Michèle Sibony – Quels ont été les faits marquants durant la dernière période de la campagne qui peuvent expliquer ces résultats ?
Eyal Sivan – Nous étions dans une situation où tous les sondages donnaient à égalité les deux grands partis : le Likoud parti de droite conduit par Benyamin Netanyahu et Le Camp Sioniste, bloc centriste rassemblant les travaillistes conduits par Isaac Herzog et Le Mouvement (Hatnuah ) conduit par Tzipi Livni. Cette dernière, originaire du Likoud, puis alliée avec Ariel Sharon dans Kadimah a été ministre des affaires étrangères dans le gouvernement Olmert pendant la guerre du Liban 2006 et l’attaque de Gaza en 2009.

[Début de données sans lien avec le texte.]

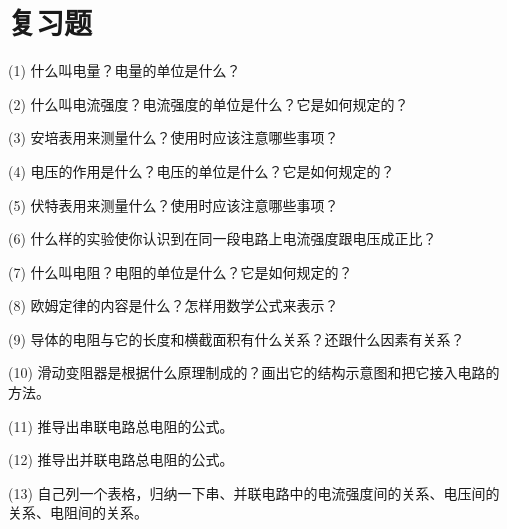 \section*{复习题}

(1) 什么叫电量？电量的单位是什么？

(2) 什么叫电流强度？电流强度的单位是什么？它是如何规定的？

(3) 安培表用来测量什么？使用时应该注意哪些事项？

(4) 电压的作用是什么？电压的单位是什么？它是如何规定的？

(5) 伏特表用来测量什么？使用时应该注意哪些事项？

(6) 什么样的实验使你认识到在同一段电路上电流强度跟电压成正比？

(7) 什么叫电阻？电阻的单位是什么？它是如何规定的？

(8) 欧姆定律的内容是什么？怎样用数学公式来表示？

(9) 导体的电阻与它的长度和横截面积有什么关系？还跟什么因素有关系？

(10) 滑动变阻器是根据什么原理制成的？画出它的结构示意图和把它接入电路的方法。

(11) 推导出串联电路总电阻的公式。

(12) 推导出并联电路总电阻的公式。

(13) 自己列一个表格，归纳一下串、并联电路中的电流强度间的关系、电压间的关系、电阻间的关系。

La campagne a été menée en général sur des questions économiques intérieures, en premier lieu la crise du logement, et en second le coût de la vie ou le pouvoir d’achat.
Dans cette dernière semaine, et dans les dernières 48h où la publication de sondages est interdite, on a assisté à une polarisation sur des thèmes ethniques : une voix juive orientale marquée par le slogan de dernière minute du parti orthodoxe séfarade de Arieh Derhi : « un oriental vote pour un oriental ». Un autre élément ethnique important et implicite se dissimule dans le nom choisi par Livni Herzog : le camp sioniste, et leur argumentaire : nous sommes le camp sioniste puisque nous sommes pour un État juif et démocratique, alors que la droite est le camp antisioniste puisqu’elle nous amène droit vers un état binational.
Question ethnique donc du modus vivendi avec les arabes, vivre séparément ou avec eux. Des affiches du mouvement de soutien au Camp Sioniste financé en grande partie par des mouvements centre gauche américain dont J street, ont couvert le pays : sous les photos de Netanyahu Benett le slogan : « avec un gouvernement Bibi Benett on reste coincés avec les arabes. »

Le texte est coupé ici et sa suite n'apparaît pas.